Items listed in a dataset:
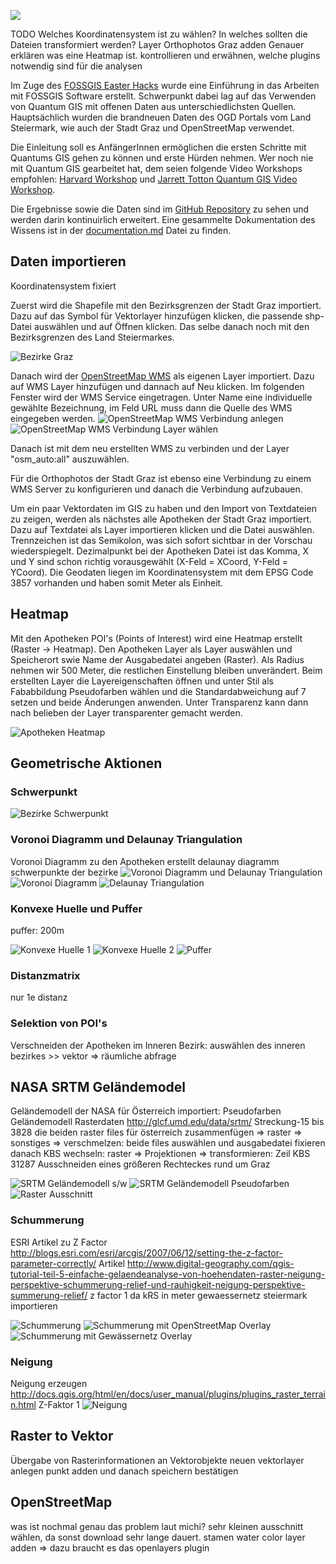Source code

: ![](https://github.com/skasberger/fossgis-workshop/blob/master/images/screenshots/qgis-examples/.png)

TODO
Welches Koordinatensystem ist zu wählen? In welches sollten die Dateien transformiert werden?
Layer Orthophotos Graz adden
Genauer erklären was eine Heatmap ist.
kontrollieren und erwähnen, welche plugins notwendig sind für die analysen


Im Zuge des [FOSSGIS Easter Hacks](http://openscience.alpine-geckos.at/working-group/free-open-hack-session/fossgis-easter-hack/) wurde eine Einführung in das Arbeiten mit FOSSGIS Software erstellt. Schwerpunkt dabei lag auf das Verwenden von Quantum GIS mit offenen Daten aus unterschiedlichsten Quellen. Hauptsächlich wurden die brandneuen Daten des OGD Portals vom Land Steiermark, wie auch der Stadt Graz und OpenStreetMap verwendet.

Die Einleitung soll es AnfängerInnen ermöglichen die ersten Schritte mit Quantums GIS gehen zu können und erste Hürden nehmen. Wer noch nie mit Quantum GIS gearbeitet hat, dem seien folgende Video Workshops empfohlen: [Harvard Workshop](https://www.youtube.com/playlist?list=PL0AAB19E208B14E96) und [Jarrett Totton Quantum GIS Video Workshop](https://www.youtube.com/playlist?list=PLDEFCFD4D118823AA&feature=mh_lolz).

Die Ergebnisse sowie die Daten sind im [GitHub Repository](https://github.com/skasberger/fossgis-workshop) zu sehen und werden darin kontinuirlich erweitert. Eine gesammelte Dokumentation des Wissens ist in der [documentation.md](https://github.com/skasberger/fossgis-workshop/blob/master/doc/documentation.md) Datei zu finden. 

## Daten importieren

Koordinatensystem fixiert

Zuerst wird die Shapefile mit den Bezirksgrenzen der Stadt Graz importiert. Dazu auf das Symbol für Vektorlayer hinzufügen klicken, die passende shp-Datei auswählen und auf Öffnen klicken.
Das selbe danach noch mit den Bezirksgrenzen des Land Steiermarkes.

![Bezirke Graz](https://github.com/skasberger/fossgis-workshop/blob/master/images/screenshots/qgis-examples/graz.png)

Danach wird der [OpenStreetMap WMS](http://129.206.228.72/cached/hillshade?Request=GetCapabilities) als eigenen Layer importiert. Dazu auf WMS Layer hinzufügen und dannach auf Neu klicken. Im folgenden Fenster wird der WMS Service eingetragen. Unter Name eine individuelle gewählte Bezeichnung, im Feld URL muss dann die Quelle des WMS eingegeben werden.
![OpenStreetMap WMS Verbindung anlegen](https://github.com/skasberger/fossgis-workshop/blob/master/images/screenshots/qgis-examples/openstreetmap-wms-1.png)
![OpenStreetMap WMS Verbindung Layer wählen](https://github.com/skasberger/fossgis-workshop/blob/master/images/screenshots/qgis-examples/openstreetmap-wms-2.png)

Danach ist mit dem neu erstellten WMS zu verbinden und der Layer "osm_auto:all" auszuwählen.

Für die Orthophotos der Stadt Graz ist ebenso eine Verbindung zu einem WMS Server zu konfigurieren und danach die Verbindung aufzubauen. 

Um ein paar Vektordaten im GIS zu haben und den Import von Textdateien zu zeigen, werden als nächstes alle Apotheken der Stadt Graz importiert. Dazu auf Textdatei als Layer importieren klicken und die Datei auswählen. Trennzeichen ist das Semikolon, was sich sofort sichtbar in der Vorschau wiederspiegelt. Dezimalpunkt bei der Apotheken Datei ist das Komma, X und Y sind schon richtig vorausgewählt (X-Feld = XCoord, Y-Feld = YCoord). Die Geodaten liegen im Koordinatensystem mit dem EPSG Code 3857 vorhanden und haben somit Meter als Einheit.

## Heatmap
Mit den Apotheken POI's (Points of Interest) wird eine Heatmap erstellt (Raster -> Heatmap). Den Apotheken Layer als Layer auswählen und Speicherort swie Name der Ausgabedatei angeben (Raster). Als Radius nehmen wir 500 Meter, die restlichen Einstellung bleiben unverändert. Beim erstellten Layer die Layereigenschaften öffnen und unter Stil als Fababbildung Pseudofarben wählen und die Standardabweichung auf 7 setzen und beide Änderungen anwenden. Unter Transparenz kann dann nach belieben der Layer transparenter gemacht werden.

![Apotheken Heatmap](https://github.com/skasberger/fossgis-workshop/blob/master/images/screenshots/qgis-examples/heatmap.png)

## Geometrische Aktionen

### Schwerpunkt 
![Bezirke Schwerpunkt](https://github.com/skasberger/fossgis-workshop/blob/master/images/screenshots/qgis-examples/schwerpunkt.png)

### Voronoi Diagramm und Delaunay Triangulation
Voronoi Diagramm zu den Apotheken erstellt
delaunay  diagramm
schwerpunkte der bezirke
![Voronoi Diagramm und Delaunay Triangulation](https://github.com/skasberger/fossgis-workshop/blob/master/images/screenshots/qgis-examples/voronoi-delaunay.png)
![Voronoi Diagramm](https://github.com/skasberger/fossgis-workshop/blob/master/images/screenshots/qgis-examples/voronoi.png)
![Delaunay Triangulation](https://github.com/skasberger/fossgis-workshop/blob/master/images/screenshots/qgis-examples/delaunay.png)

### Konvexe Huelle und Puffer
puffer: 200m

![Konvexe Huelle 1](https://github.com/skasberger/fossgis-workshop/blob/master/images/screenshots/qgis-examples/konvexe-huelle-1.png)
![Konvexe Huelle 2](https://github.com/skasberger/fossgis-workshop/blob/master/images/screenshots/qgis-examples/konvexe-huelle-2.png)
![Puffer](https://github.com/skasberger/fossgis-workshop/blob/master/images/screenshots/qgis-examples/puffer.png)

### Distanzmatrix
nur 1e distanz 

### Selektion von POI's
Verschneiden der Apotheken im Inneren Bezirk: auswählen des inneren bezirkes >> vektor => räumliche abfrage

## NASA SRTM Geländemodel
Geländemodell der NASA für Österreich importiert: Pseudofarben
Geländemodell Rasterdaten http://glcf.umd.edu/data/srtm/
Streckung-15 bis 3828
die beiden raster files für österreich zusammenfügen => raster => sonstiges => verschmelzen: beide files auswählen und ausgabedatei fixieren
danach KBS wechseln: raster => Projektionen => transformieren: Zeil KBS 31287
Ausschneiden eines größeren Rechteckes rund um Graz

![SRTM Geländemodell s/w](https://github.com/skasberger/fossgis-workshop/blob/master/images/screenshots/qgis-examples/gelaendemodell-1.png)
![SRTM Geländemodell Pseudofarben](https://github.com/skasberger/fossgis-workshop/blob/master/images/screenshots/qgis-examples/gelaendemodell-2.png)
![Raster Ausschnitt](https://github.com/skasberger/fossgis-workshop/blob/master/images/screenshots/qgis-examples/raster.png)

### Schummerung
ESRI Artikel zu Z Factor http://blogs.esri.com/esri/arcgis/2007/06/12/setting-the-z-factor-parameter-correctly/
Artikel http://www.digital-geography.com/qgis-tutorial-teil-5-einfache-gelaendeanalyse-von-hoehendaten-raster-neigung-perspektive-schummerung-relief-und-rauhigkeit-neigung-perspektive-summerung-relief/
z factor 1 da kRS in meter
gewaessernetz steiermark importieren

![Schummerung](https://github.com/skasberger/fossgis-workshop/blob/master/images/screenshots/qgis-examples/schummerung-1.png)
![Schummerung mit OpenStreetMap Overlay](https://github.com/skasberger/fossgis-workshop/blob/master/images/screenshots/qgis-examples/schummerung-2.png)
![Schummerung mit Gewässernetz Overlay](https://github.com/skasberger/fossgis-workshop/blob/master/images/screenshots/qgis-examples/gewaessernetz.png)

### Neigung
Neigung erzeugen
http://docs.qgis.org/html/en/docs/user_manual/plugins/plugins_raster_terrain.html
Z-Faktor 1
![Neigung](https://github.com/skasberger/fossgis-workshop/blob/master/images/screenshots/qgis-examples/neigung.png)

## Raster to Vektor
Übergabe von Rasterinformationen an Vektorobjekte
neuen vektorlayer anlegen
punkt adden und danach speichern bestätigen

## OpenStreetMap
was ist nochmal genau das problem laut michi?
sehr kleinen ausschnitt wählen, da sonst download sehr lange dauert.
stamen water color layer adden => dazu braucht es das openlayers plugin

#### What is expected:
Whenever a line of the records holds the string "NASA", pick it out and copy it.

#### Finished exercise:
## NASA SRTM Geländemodel
Geländemodell der NASA für Österreich importiert: Pseudofarben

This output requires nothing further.